Monday, November 25, 2019

The Most Beautiful Libraries in the World by Jacques Bosser. Photographs by Guillaume de Laubier

Palatial library architecture of Europe and America
Published in 2003, The Most Beautiful Libraries in the World is an attractive 11.5” x 11.5” photographic study of some of the world’s most lavish palaces devoted to reading, research, scholarship, and the preservation of cultural heritage. Given the coffee table format, the photographs by Gillaume de Laubier are likely the book’s main selling point, but the text by Jacques Bosser is equally valuable and quite informative. Through image and text, this duo gives the reader a brief tour of 23 stunning cathedrals to knowledge. The architecture depicted in this volume is all at least a century old, in styles including the baroque, neoclassical, and a touch of art deco provided by the New York Public Library. You won’t find any modern architecture here. (I state that merely as a clarification, not a criticism.) Contrary to its hyperbolic title, the libraries included in the book are all located in Europe (20 of them) and the United States (3 of them). No libraries from Asia, Africa, South America, or Australia are depicted. (That is both a clarification and a criticism.) At the very least they could have included a few Muslim libraries from the Middle East, since they helped keep Western thought alive while Europe was in the Dark Ages. You can’t tell me there are no beautiful libraries in Turkey or Iran, for example.

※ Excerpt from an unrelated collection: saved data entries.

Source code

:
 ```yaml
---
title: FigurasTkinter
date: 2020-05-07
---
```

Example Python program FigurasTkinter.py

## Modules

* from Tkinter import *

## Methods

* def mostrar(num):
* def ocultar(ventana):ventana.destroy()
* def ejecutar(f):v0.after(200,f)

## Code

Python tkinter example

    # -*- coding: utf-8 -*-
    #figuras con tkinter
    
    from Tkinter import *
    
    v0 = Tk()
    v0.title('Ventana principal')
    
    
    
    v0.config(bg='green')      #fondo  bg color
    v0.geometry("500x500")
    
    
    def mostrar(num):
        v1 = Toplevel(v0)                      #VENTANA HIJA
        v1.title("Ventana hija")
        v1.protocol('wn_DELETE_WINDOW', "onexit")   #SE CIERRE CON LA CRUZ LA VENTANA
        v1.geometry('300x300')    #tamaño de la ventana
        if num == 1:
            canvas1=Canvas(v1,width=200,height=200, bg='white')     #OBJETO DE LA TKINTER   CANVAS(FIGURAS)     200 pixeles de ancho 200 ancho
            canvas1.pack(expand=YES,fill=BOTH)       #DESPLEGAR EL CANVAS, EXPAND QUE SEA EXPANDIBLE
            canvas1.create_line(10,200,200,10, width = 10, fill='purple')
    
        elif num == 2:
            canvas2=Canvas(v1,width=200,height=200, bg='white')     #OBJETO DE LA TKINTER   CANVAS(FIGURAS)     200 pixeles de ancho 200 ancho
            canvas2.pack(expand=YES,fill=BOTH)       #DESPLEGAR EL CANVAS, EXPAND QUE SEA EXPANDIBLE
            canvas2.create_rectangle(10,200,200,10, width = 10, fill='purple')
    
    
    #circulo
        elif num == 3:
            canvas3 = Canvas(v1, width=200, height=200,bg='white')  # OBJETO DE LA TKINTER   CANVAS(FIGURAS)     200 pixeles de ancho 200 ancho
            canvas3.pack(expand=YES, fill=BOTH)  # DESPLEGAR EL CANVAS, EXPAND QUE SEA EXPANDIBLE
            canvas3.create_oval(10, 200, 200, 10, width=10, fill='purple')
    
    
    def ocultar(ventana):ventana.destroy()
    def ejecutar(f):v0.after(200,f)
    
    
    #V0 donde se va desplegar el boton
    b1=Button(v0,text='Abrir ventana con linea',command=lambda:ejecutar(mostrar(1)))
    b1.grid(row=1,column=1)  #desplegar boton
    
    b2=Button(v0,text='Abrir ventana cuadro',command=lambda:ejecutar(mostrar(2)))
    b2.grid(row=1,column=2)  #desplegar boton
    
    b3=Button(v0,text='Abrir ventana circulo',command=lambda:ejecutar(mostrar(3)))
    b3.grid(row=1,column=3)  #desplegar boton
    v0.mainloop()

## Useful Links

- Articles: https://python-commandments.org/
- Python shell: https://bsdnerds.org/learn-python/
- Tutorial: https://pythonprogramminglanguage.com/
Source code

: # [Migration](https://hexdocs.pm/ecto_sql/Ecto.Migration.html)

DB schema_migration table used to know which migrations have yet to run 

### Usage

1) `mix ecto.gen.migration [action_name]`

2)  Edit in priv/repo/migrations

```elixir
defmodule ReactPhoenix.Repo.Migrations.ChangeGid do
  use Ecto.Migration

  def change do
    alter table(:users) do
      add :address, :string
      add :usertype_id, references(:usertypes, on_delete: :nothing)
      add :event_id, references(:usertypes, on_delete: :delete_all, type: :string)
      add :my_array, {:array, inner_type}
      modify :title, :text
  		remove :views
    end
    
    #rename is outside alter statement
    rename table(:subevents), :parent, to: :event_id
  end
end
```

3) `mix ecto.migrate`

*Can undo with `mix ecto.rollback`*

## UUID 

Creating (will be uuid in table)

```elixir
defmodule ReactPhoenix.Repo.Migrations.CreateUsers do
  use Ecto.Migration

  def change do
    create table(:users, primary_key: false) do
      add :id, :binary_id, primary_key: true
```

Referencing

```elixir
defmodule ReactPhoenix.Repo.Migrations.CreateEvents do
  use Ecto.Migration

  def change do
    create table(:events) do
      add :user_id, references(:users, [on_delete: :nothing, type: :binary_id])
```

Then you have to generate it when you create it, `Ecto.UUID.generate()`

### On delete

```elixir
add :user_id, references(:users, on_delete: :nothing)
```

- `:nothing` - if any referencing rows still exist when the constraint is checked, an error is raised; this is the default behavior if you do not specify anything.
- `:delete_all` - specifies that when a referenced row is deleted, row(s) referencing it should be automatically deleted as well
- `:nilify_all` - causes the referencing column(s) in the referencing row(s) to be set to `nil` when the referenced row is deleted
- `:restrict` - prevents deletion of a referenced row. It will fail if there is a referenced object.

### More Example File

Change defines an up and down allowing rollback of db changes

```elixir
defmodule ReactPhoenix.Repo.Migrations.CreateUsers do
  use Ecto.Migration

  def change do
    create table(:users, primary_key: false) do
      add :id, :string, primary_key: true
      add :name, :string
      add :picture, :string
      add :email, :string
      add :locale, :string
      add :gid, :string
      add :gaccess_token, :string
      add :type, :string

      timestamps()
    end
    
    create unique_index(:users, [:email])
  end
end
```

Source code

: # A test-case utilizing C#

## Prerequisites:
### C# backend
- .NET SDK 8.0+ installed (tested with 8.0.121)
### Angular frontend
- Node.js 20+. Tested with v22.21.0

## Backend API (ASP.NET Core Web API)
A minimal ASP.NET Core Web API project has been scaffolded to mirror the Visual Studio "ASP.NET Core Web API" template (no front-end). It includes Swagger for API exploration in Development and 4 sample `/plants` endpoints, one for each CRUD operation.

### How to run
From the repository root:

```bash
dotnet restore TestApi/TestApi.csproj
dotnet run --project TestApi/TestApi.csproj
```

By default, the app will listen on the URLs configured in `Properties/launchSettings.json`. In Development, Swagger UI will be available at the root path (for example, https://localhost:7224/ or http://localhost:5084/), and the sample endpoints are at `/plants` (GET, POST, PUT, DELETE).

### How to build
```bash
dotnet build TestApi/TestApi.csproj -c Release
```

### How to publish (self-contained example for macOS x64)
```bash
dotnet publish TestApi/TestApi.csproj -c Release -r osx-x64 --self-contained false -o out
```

Both Bosser and de Laubier are more interested in the architecture of these libraries then their contents. Each of the libraries covered is depicted in about seven to ten of de Laubier’s photographs, depending on whether they are full page or of smaller size. There are usually one or two photographs of the main reading room and then several pictures of architectural details such as murals, sculptures, or decorative reliefs. Very few of the photographs show any of the actual treasures held by these libraries. The exception is the National Library of Russia in St. Petersburg, which for some reason is treated differently from the others, with more pictures of documents rather than architectural shots. In addition to the lovely photos, each library gets two or three pages of text by Bosser, who has clearly done his research and delivers a lot of interesting information. He crams so much detail into such a small word count that at times it is difficult to follow his prose. Brevity requires that he assume a fair knowledge of European history on the part of the reader, and he uses architectural terms with which most readers will not be familiar. He really provides a great deal of insight into the history of these important institutions, however, and he also gives a brief description of the prize holdings in their collections. While de Laubier is an excellent photographer, it is really Bosser’s text that makes this book worth its asking price.

A better book on this subject is photographer Massimo Listri’s The World’s Most Beautiful Libraries, published by Taschen in 2019, but that is a mammoth, large-format twenty-pounder that costs four or five times as much as this book. It also suffers from the same myopic favoritism toward Western civilization, but at least it includes a few libraries in South America. For library lovers not willing to spend a fortune on a photography book, Bosser and de Laubier’s The Most Beautiful Libraries in the World is a very good volume that at least serves as a reasonably satisfying substitute for the experience of touring these amazing libraries in person.